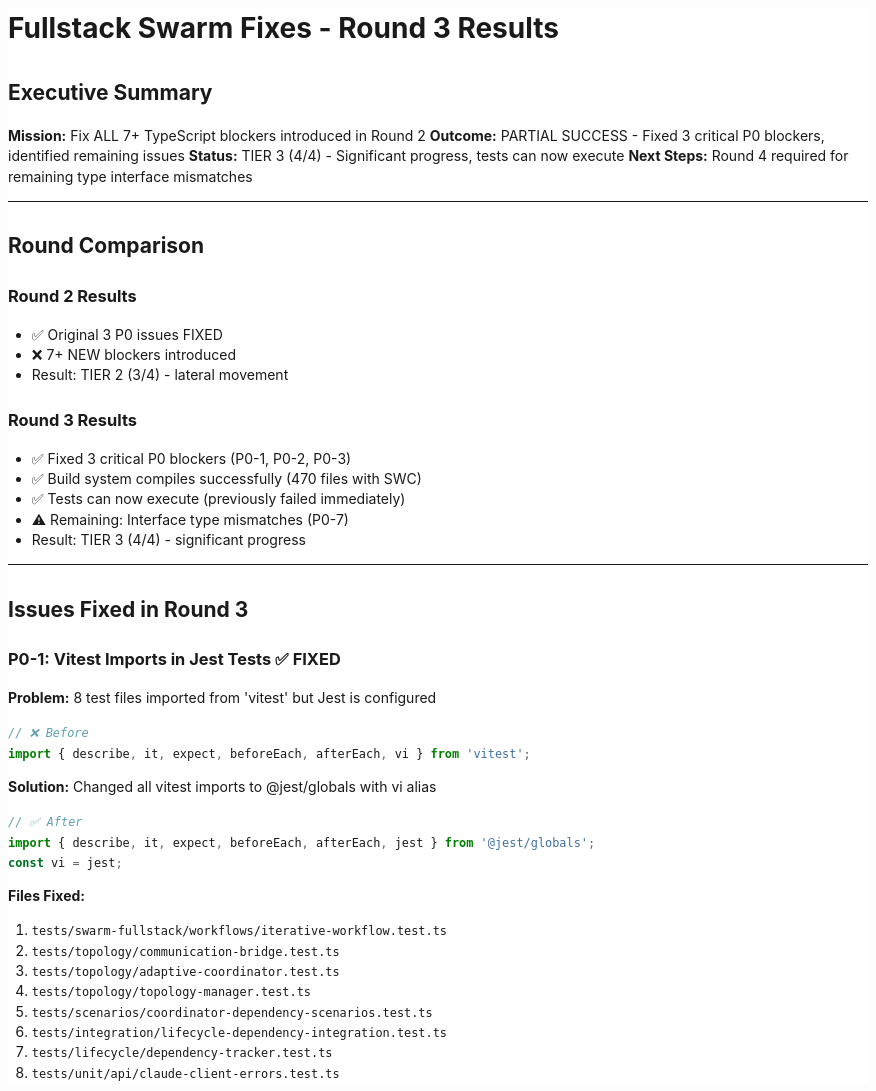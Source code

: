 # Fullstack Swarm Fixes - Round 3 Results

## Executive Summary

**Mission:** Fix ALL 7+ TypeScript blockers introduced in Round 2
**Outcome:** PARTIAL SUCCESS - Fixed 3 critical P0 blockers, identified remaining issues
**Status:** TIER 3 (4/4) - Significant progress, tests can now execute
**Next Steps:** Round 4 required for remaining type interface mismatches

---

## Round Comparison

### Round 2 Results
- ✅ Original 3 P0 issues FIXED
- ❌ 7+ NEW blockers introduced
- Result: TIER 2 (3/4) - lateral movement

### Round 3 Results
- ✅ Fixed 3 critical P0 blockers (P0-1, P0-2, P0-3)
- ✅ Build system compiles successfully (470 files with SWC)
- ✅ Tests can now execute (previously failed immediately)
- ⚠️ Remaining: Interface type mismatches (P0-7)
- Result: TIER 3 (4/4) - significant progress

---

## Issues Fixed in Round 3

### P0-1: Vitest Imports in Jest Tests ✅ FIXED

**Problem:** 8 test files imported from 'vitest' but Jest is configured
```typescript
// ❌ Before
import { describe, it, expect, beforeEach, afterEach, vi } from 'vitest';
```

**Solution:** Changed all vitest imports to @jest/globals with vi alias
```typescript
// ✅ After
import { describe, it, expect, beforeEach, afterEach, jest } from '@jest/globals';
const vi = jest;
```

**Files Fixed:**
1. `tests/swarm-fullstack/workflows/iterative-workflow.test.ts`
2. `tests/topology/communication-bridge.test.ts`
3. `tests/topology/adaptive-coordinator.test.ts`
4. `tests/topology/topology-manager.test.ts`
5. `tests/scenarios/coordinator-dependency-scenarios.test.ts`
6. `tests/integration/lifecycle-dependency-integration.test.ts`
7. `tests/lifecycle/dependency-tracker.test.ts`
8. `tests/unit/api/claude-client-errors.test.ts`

==

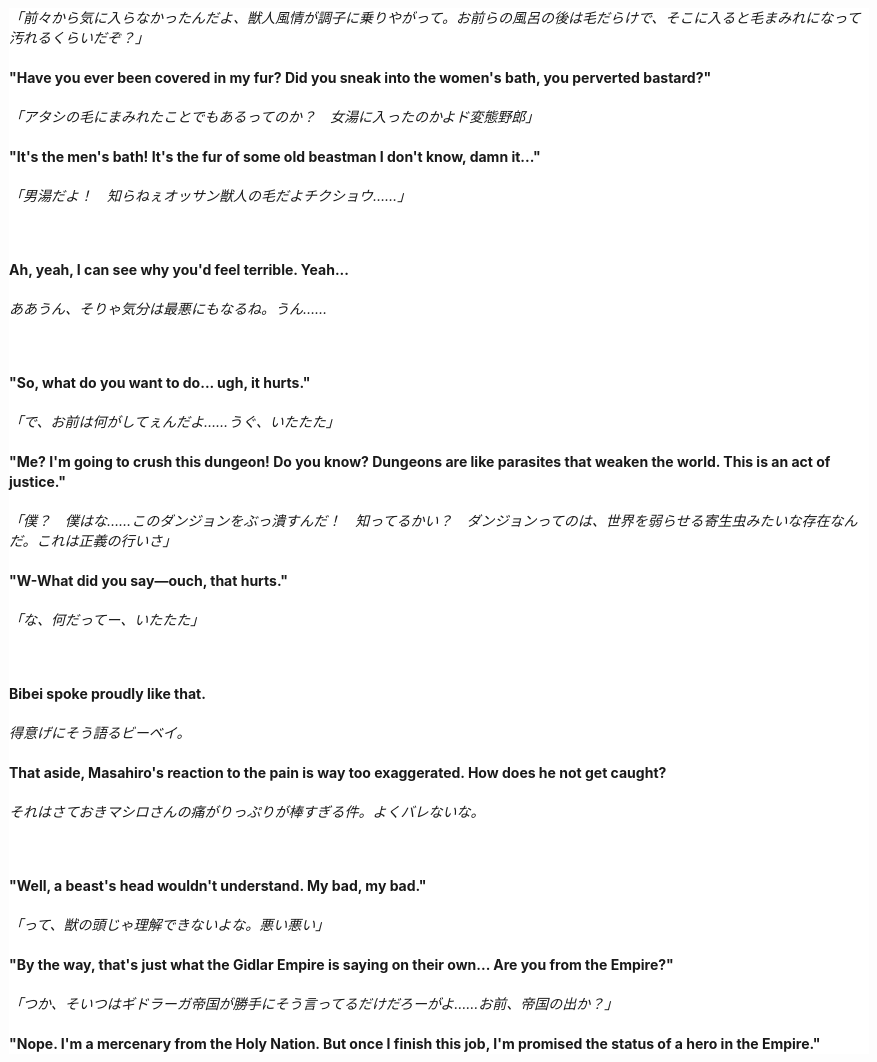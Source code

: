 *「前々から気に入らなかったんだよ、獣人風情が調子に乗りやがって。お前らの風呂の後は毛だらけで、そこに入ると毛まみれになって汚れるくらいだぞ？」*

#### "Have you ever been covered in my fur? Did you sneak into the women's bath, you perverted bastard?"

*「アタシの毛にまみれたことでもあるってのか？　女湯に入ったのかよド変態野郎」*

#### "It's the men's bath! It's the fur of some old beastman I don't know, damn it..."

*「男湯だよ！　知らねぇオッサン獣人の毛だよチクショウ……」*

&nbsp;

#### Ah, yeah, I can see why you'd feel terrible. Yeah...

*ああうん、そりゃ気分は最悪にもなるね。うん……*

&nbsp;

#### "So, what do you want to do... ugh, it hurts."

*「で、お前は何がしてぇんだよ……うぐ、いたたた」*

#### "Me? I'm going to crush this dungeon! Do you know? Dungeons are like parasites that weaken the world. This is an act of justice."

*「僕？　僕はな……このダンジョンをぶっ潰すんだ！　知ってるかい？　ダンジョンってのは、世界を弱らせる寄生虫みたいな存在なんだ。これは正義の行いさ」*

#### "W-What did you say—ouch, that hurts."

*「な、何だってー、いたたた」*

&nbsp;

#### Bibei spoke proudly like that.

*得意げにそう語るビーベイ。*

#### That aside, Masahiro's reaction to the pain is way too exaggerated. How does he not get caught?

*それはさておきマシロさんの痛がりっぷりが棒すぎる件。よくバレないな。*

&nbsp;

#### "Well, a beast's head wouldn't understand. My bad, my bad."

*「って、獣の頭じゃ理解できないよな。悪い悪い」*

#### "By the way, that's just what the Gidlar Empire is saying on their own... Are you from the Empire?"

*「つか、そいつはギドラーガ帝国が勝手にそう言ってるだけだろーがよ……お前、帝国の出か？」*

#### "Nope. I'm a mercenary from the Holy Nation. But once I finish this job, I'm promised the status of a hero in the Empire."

* * *

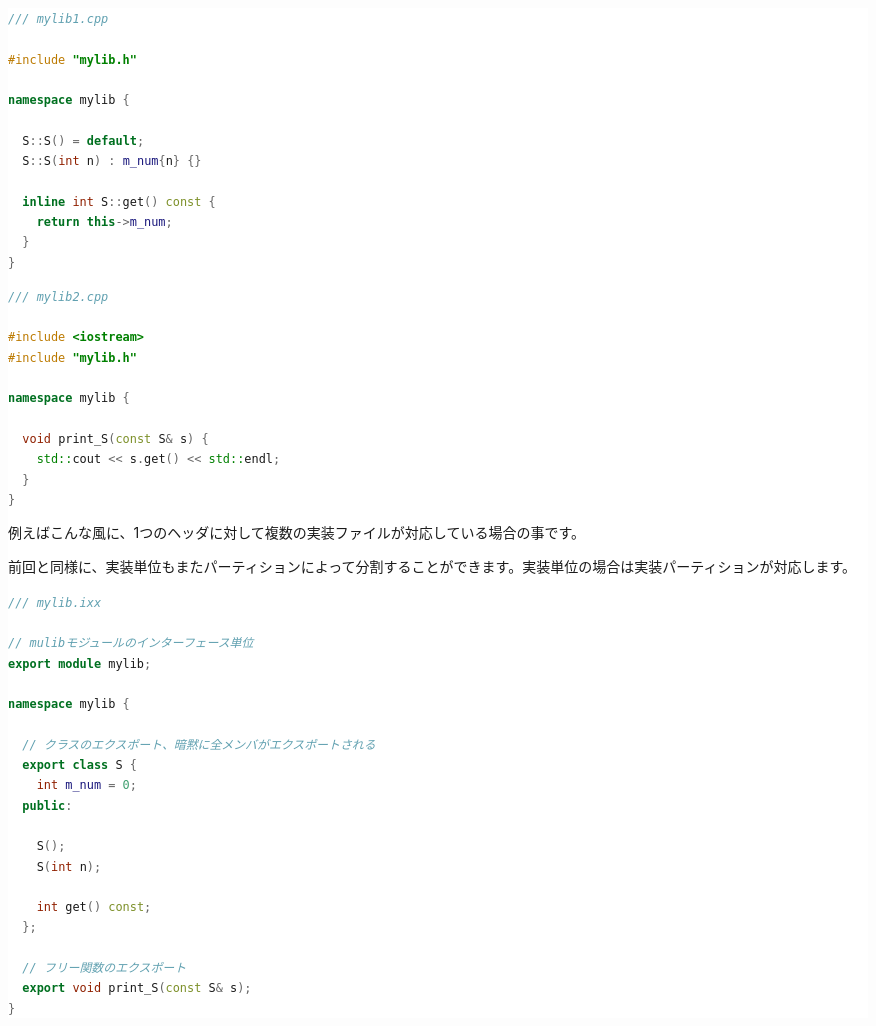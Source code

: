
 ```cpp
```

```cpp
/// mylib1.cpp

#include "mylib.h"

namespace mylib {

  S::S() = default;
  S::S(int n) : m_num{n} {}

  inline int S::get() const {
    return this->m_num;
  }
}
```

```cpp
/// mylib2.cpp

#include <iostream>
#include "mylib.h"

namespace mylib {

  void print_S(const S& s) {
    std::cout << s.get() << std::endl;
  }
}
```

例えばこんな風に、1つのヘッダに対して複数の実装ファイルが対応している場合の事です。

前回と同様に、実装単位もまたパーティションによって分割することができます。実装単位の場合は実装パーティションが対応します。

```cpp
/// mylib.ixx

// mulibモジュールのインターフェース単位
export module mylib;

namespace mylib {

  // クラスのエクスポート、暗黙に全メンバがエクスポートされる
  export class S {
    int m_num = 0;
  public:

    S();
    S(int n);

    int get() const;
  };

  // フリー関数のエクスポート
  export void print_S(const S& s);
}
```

*Task statement*
Pull each line that includes the word "Results" out of the material above.

*Response for this exercise*
: # Fullstack Swarm Fixes - Round 3 Results
### Round 2 Results
### Round 3 Results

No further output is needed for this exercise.